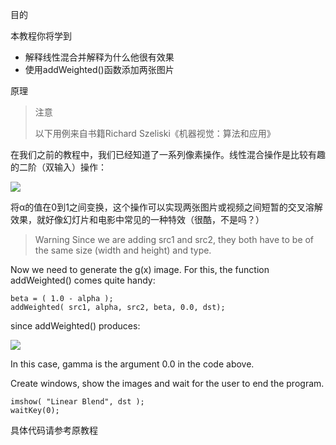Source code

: 目的

本教程你将学到

* 解释线性混合并解释为什么他很有效果
* 使用addWeighted()函数添加两张图片

原理

> 注意
>
> 以下用例来自书籍Richard Szeliski《机器视觉：算法和应用》

在我们之前的教程中，我们已经知道了一系列像素操作。线性混合操作是比较有趣的二阶（双输入）操作：

![](http://latex.codecogs.com/gif.latex?g(x)=(1-\alpha)f_{0}(x)+\alphaf_{1}(x))

将α的值在0到1之间变换，这个操作可以实现两张图片或视频之间短暂的交叉溶解效果，就好像幻灯片和电影中常见的一种特效（很酷，不是吗？）

> Warning
> Since we are adding src1 and src2, they both have to be of the same size (width and height) and type.

Now we need to generate the g(x) image. For this, the function addWeighted() comes quite handy:

```
beta = ( 1.0 - alpha );
addWeighted( src1, alpha, src2, beta, 0.0, dst);
```

since addWeighted() produces:

![](http://latex.codecogs.com/gif.latex?dst=α⋅src1+β⋅src2+γ)

In this case, gamma is the argument 0.0 in the code above.

Create windows, show the images and wait for the user to end the program.

```
imshow( "Linear Blend", dst );
waitKey(0);
```

具体代码请参考原教程

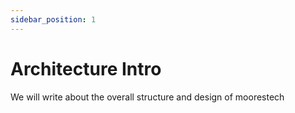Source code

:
 ```yaml
---
sidebar_position: 1
---
```


# Architecture Intro

We will write about the overall structure and design of moorestech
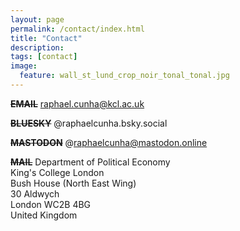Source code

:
 ```yaml
---
layout: page
permalink: /contact/index.html
title: "Contact"
description:
tags: [contact]
image:
  feature: wall_st_lund_crop_noir_tonal_tonal.jpg
---
```



<s><strong>EMAIL</strong></s>
raphael.cunha@kcl.ac.uk

<s><strong>BLUESKY</strong></s>
@raphaelcunha.bsky.social

<s><strong>MASTODON</strong></s>
@raphaelcunha@mastodon.online

<s><strong>MAIL</strong></s>
Department of Political Economy<br>King's College London<br>Bush House (North East Wing)<br>30 Aldwych<br>London WC2B 4BG<br>United Kingdom


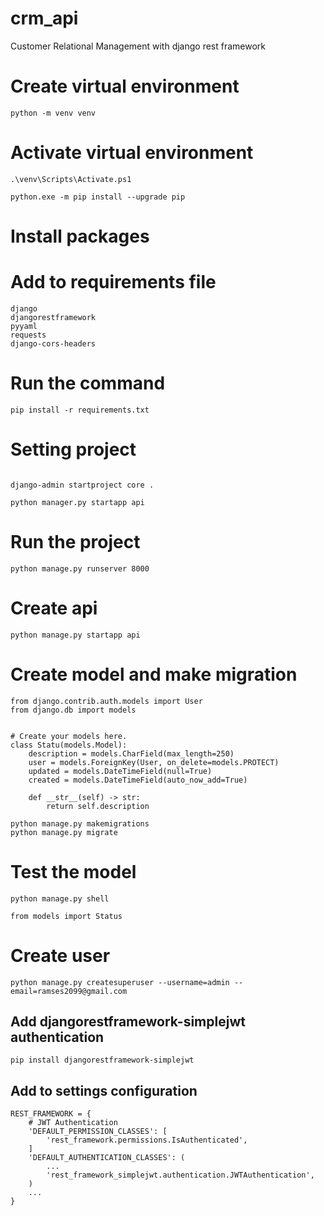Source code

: # crm_api

Customer Relational Management with django rest framework

# Create virtual environment

```
python -m venv venv
```

# Activate virtual environment

```
.\venv\Scripts\Activate.ps1

python.exe -m pip install --upgrade pip
```

# Install packages

# Add to requirements file

```
django
djangorestframework
pyyaml
requests
django-cors-headers
```

# Run the command

```
pip install -r requirements.txt
```

# Setting project

```

django-admin startproject core .

python manager.py startapp api

```

# Run the project

```
python manage.py runserver 8000
```

# Create api

```
python manage.py startapp api
```

# Create model and make migration

```
from django.contrib.auth.models import User
from django.db import models


# Create your models here.
class Statu(models.Model):
    description = models.CharField(max_length=250)
    user = models.ForeignKey(User, on_delete=models.PROTECT)
    updated = models.DateTimeField(null=True)
    created = models.DateTimeField(auto_now_add=True)

    def __str__(self) -> str:
        return self.description
```

```
python manage.py makemigrations
python manage.py migrate
```

# Test the model

```
python manage.py shell

from models import Status

```

# Create user

```
python manage.py createsuperuser --username=admin --email=ramses2099@gmail.com

```

## Add djangorestframework-simplejwt authentication

```
pip install djangorestframework-simplejwt
```

## Add to settings configuration

```
REST_FRAMEWORK = {
    # JWT Authentication
    'DEFAULT_PERMISSION_CLASSES': [
        'rest_framework.permissions.IsAuthenticated',
    ]
    'DEFAULT_AUTHENTICATION_CLASSES': (
        ...
        'rest_framework_simplejwt.authentication.JWTAuthentication',
    )
    ...
}
```
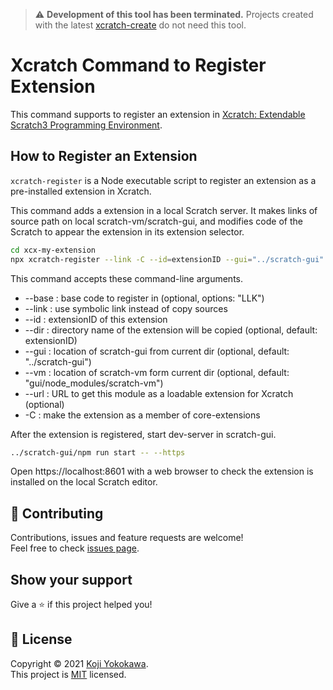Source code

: > :warning: **Development of this tool has been terminated.**
Projects created with the latest [xcratch-create](https://github.com/xcratch/xcratch-create) do not need this tool.

# Xcratch Command to Register Extension
This command supports to register an extension in [Xcratch: Extendable Scratch3 Programming Environment](https://xcratch.github.io/).

## How to Register an Extension

`xcratch-register` is a Node executable script to register an extension as a pre-installed extension in Xcratch.

This command adds a extension in a local Scratch server. It makes links of source path on local scratch-vm/scratch-gui, and modifies code of the Scratch to appear the extension in its extension selector. 

```sh
cd xcx-my-extension
npx xcratch-register --link -C --id=extensionID --gui="../scratch-gui"
```

This command accepts these command-line arguments.

- --base : base code to register in (optional, options: "LLK")
- --link : use symbolic link instead of copy sources
- --id : extensionID of this extension
- --dir : directory name of the extension will be copied (optional, default: extensionID)
- --gui : location of scratch-gui from current dir (optional, default: "../scratch-gui")
- --vm : location of scratch-vm form current dir (optional, default: "gui/node_modules/scratch-vm")
- --url : URL to get this module as a loadable extension for Xcratch (optional)
- -C : make the extension as a member of core-extensions


After the extension is registered, start dev-server in scratch-gui.

```sh
../scratch-gui/npm run start -- --https
```

Open https://localhost:8601 with a web browser to check the extension is installed on the local Scratch editor.


## 🤝 Contributing

Contributions, issues and feature requests are welcome!<br />Feel free to check [issues page](https://github.com/xcratch/xcratch-register/issues). 
## Show your support

Give a ⭐️ if this project helped you!


## 📝 License

Copyright © 2021 [Koji Yokokawa](https://github.com/yokobond).<br />
This project is [MIT](https://github.com/xcratch/xcratch-register/blob/master/LICENSE) licensed.
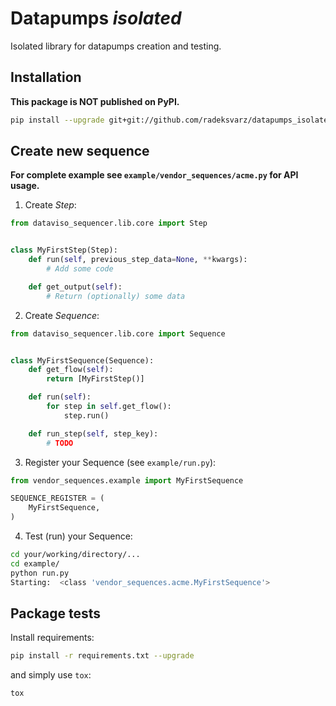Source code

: # Datapumps *isolated*

Isolated library for datapumps creation and testing.

## Installation ##

**This package is NOT published on PyPI.**

```bash
pip install --upgrade git+git://github.com/radeksvarz/datapumps_isolated.git#egg=dataviso_sequencer
```

## Create new sequence ###

**For complete example see `example/vendor_sequences/acme.py` for API usage.**

1) Create *Step*:

```python
from dataviso_sequencer.lib.core import Step


class MyFirstStep(Step):
    def run(self, previous_step_data=None, **kwargs):
        # Add some code

    def get_output(self):
        # Return (optionally) some data
```

2) Create *Sequence*:

```python
from dataviso_sequencer.lib.core import Sequence


class MyFirstSequence(Sequence):
    def get_flow(self):
        return [MyFirstStep()]

    def run(self):
        for step in self.get_flow():
			step.run()

    def run_step(self, step_key):
        # TODO
```

3) Register your Sequence (see `example/run.py`):

```python
from vendor_sequences.example import MyFirstSequence

SEQUENCE_REGISTER = (
	MyFirstSequence,
)

```

4) Test (run) your Sequence:

```bash
cd your/working/directory/...
cd example/
python run.py
Starting:  <class 'vendor_sequences.acme.MyFirstSequence'>
```


## Package tests ##

Install requirements:

```bash
pip install -r requirements.txt --upgrade
```

and simply use `tox`:

```bash
tox
```
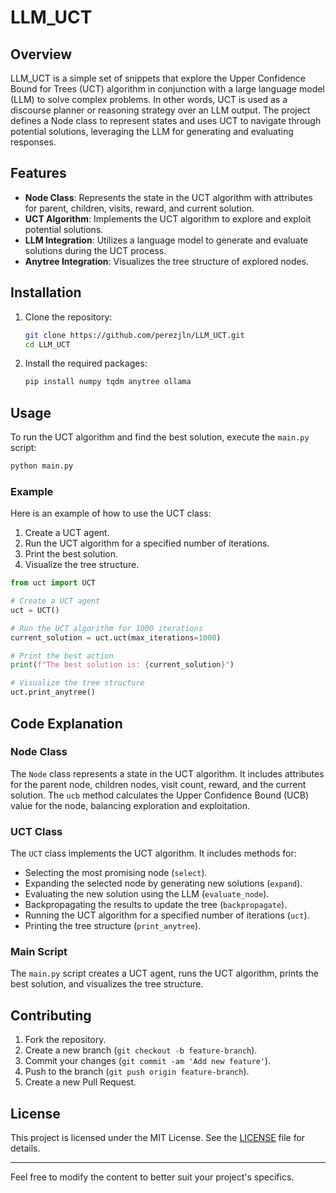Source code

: # LLM_UCT

## Overview
LLM_UCT is a simple set of snippets that explore the Upper Confidence Bound for Trees (UCT) algorithm in conjunction with a large language model (LLM) to solve complex problems. 
In other words, UCT is used as a discourse planner or reasoning strategy over an LLM output.
The project defines a Node class to represent states and uses UCT to navigate through potential solutions, leveraging the LLM for generating and evaluating responses.

## Features
- **Node Class**: Represents the state in the UCT algorithm with attributes for parent, children, visits, reward, and current solution.
- **UCT Algorithm**: Implements the UCT algorithm to explore and exploit potential solutions.
- **LLM Integration**: Utilizes a language model to generate and evaluate solutions during the UCT process.
- **Anytree Integration**: Visualizes the tree structure of explored nodes.

## Installation
1. Clone the repository:
    ```bash
    git clone https://github.com/perezjln/LLM_UCT.git
    cd LLM_UCT
    ```
2. Install the required packages:
    ```bash
    pip install numpy tqdm anytree ollama
    ```

## Usage
To run the UCT algorithm and find the best solution, execute the `main.py` script:
```bash
python main.py
```

### Example
Here is an example of how to use the UCT class:

1. Create a UCT agent.
2. Run the UCT algorithm for a specified number of iterations.
3. Print the best solution.
4. Visualize the tree structure.

```python
from uct import UCT

# Create a UCT agent
uct = UCT()

# Run the UCT algorithm for 1000 iterations
current_solution = uct.uct(max_iterations=1000)

# Print the best action
print(f"The best solution is: {current_solution}")

# Visualize the tree structure
uct.print_anytree()
```

## Code Explanation

### Node Class
The `Node` class represents a state in the UCT algorithm. It includes attributes for the parent node, children nodes, visit count, reward, and the current solution. The `ucb` method calculates the Upper Confidence Bound (UCB) value for the node, balancing exploration and exploitation.

### UCT Class
The `UCT` class implements the UCT algorithm. It includes methods for:
- Selecting the most promising node (`select`).
- Expanding the selected node by generating new solutions (`expand`).
- Evaluating the new solution using the LLM (`evaluate_node`).
- Backpropagating the results to update the tree (`backpropagate`).
- Running the UCT algorithm for a specified number of iterations (`uct`).
- Printing the tree structure (`print_anytree`).

### Main Script
The `main.py` script creates a UCT agent, runs the UCT algorithm, prints the best solution, and visualizes the tree structure.

## Contributing
1. Fork the repository.
2. Create a new branch (`git checkout -b feature-branch`).
3. Commit your changes (`git commit -am 'Add new feature'`).
4. Push to the branch (`git push origin feature-branch`).
5. Create a new Pull Request.

## License
This project is licensed under the MIT License. See the [LICENSE](LICENSE) file for details.

---

Feel free to modify the content to better suit your project's specifics.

━━━━━━━━

TASK GOAL: Reproduce every line above that contains the string "strong".

WRITTEN RESPONSE:
<s><strong>EMAIL</strong></s>
<s><strong>BLUESKY</strong></s>
<s><strong>MASTODON</strong></s>
<s><strong>MAIL</strong></s>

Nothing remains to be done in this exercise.